From: Axel Vogt on 15 Mar 2010 17:17
Arturo Magidin wrote:
> On Mar 15, 2:50 pm, ahmed_abdelakher <ahmed.abdelak...(a)rogers.com>
> wrote:
>> I'm trying to evaluate the limit of:
>>
>> F(x) = -1/x + e^(-x) /(1- e^(-x)) as x-->0
>
> I'm having a hard time figuring out what the function *is*.
>
> I assume it is:
>
> (-1/x) + [ (e^(-x))/(1-e^(-x))].
>
> If that is the case, then simplifying the second fraction we get
>
> [ (1/e^x) / (1 - (1/e^x)) ] = [(1/e^x)/((e^x-1)/e^x)] = 1/(e^x-1)
>
> so the function would be
>
> F(x) = (1/(e^x-1)) - (1/x) = (x - e^x + 1)/(xe^x - x).
>
> If you know L'Hopital's Rule, then two applications will readily give
> the answer.
>
>> The correct answer is -1/2. I cannot get the correct answer.
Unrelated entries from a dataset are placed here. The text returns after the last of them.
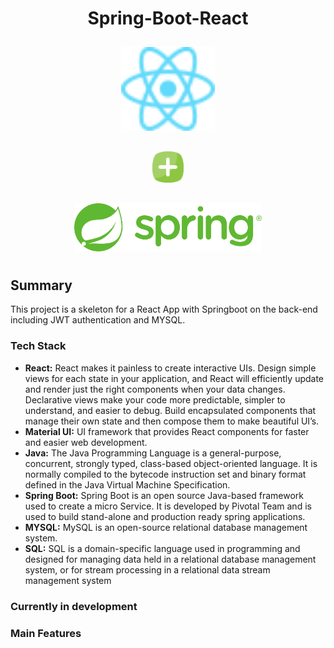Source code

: <div align="center">
    <h1> Spring-Boot-React</h1>
    <div>
        <img alt="React" src="./react.svg" width="150px" style="margin-top: 10px"/>
    </div>
    <div>
         <img alt="plust" src="./plus.svg" width="50px" style="margin: 30px 50px"/>
    </div>
    <div>
            <img alt="Spring" src="./spring.png" width="300px" style="margin-bottom: 10px" />
    </div>

</div>

## Summary
This project is a skeleton for a React App with Springboot on the back-end including JWT authentication and MYSQL.

### Tech Stack
* **React:** React makes it painless to create interactive UIs. Design simple views for each state in your application, and React will efficiently update and render just the right components when your data changes. Declarative views make your code more predictable, simpler to understand, and easier to debug. Build encapsulated components that manage their own state and then compose them to make beautiful UI’s.
* **Material UI:** UI framework that provides React components for faster and easier web development.
* **Java:** The Java Programming Language is a general-purpose, concurrent, strongly typed, class-based object-oriented language. It is normally compiled to the bytecode instruction set and binary format defined in the Java Virtual Machine Specification.
* **Spring Boot:** Spring Boot is an open source Java-based framework used to create a micro Service. It is developed by Pivotal Team and is used to build stand-alone and production ready spring applications.
* **MYSQL:** MySQL is an open-source relational database management system.
* **SQL:** SQL is a domain-specific language used in programming and designed for managing data held in a relational database management system, or for stream processing in a relational data stream management system

### Currently in development

### Main Features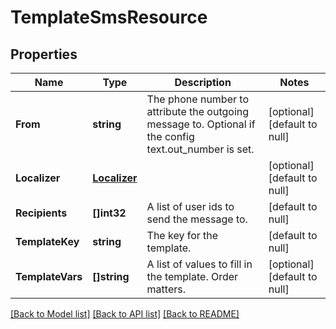 # TemplateSmsResource

## Properties
Name | Type | Description | Notes
------------ | ------------- | ------------- | -------------
**From** | **string** | The phone number to attribute the outgoing message to. Optional if the config text.out_number is set. | [optional] [default to null]
**Localizer** | [**Localizer**](Localizer.md) |  | [optional] [default to null]
**Recipients** | **[]int32** | A list of user ids to send the message to. | [default to null]
**TemplateKey** | **string** | The key for the template. | [default to null]
**TemplateVars** | **[]string** | A list of values to fill in the template. Order matters. | [optional] [default to null]

[[Back to Model list]](../README.md#documentation-for-models) [[Back to API list]](../README.md#documentation-for-api-endpoints) [[Back to README]](../README.md)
No
>> matter what I do, I get it equal to -1.
>
> Perhaps you can show us one of the things you did to get -1, so we can
> see where the error lies? I get -1/2 when I do L'Hopital's Rule after
> the simplification.
>
> --
> Arturo Magidin

One can "produce" -1 like that: x ---> 0, hence 1st term = 0
and using x=ln(t) makes exp(-x)/(1-exp(-x)) = ... = 1/(t-1)
and t ---> 0 gives it (though t falling to 1 is need and then
l'Hospital for a difference)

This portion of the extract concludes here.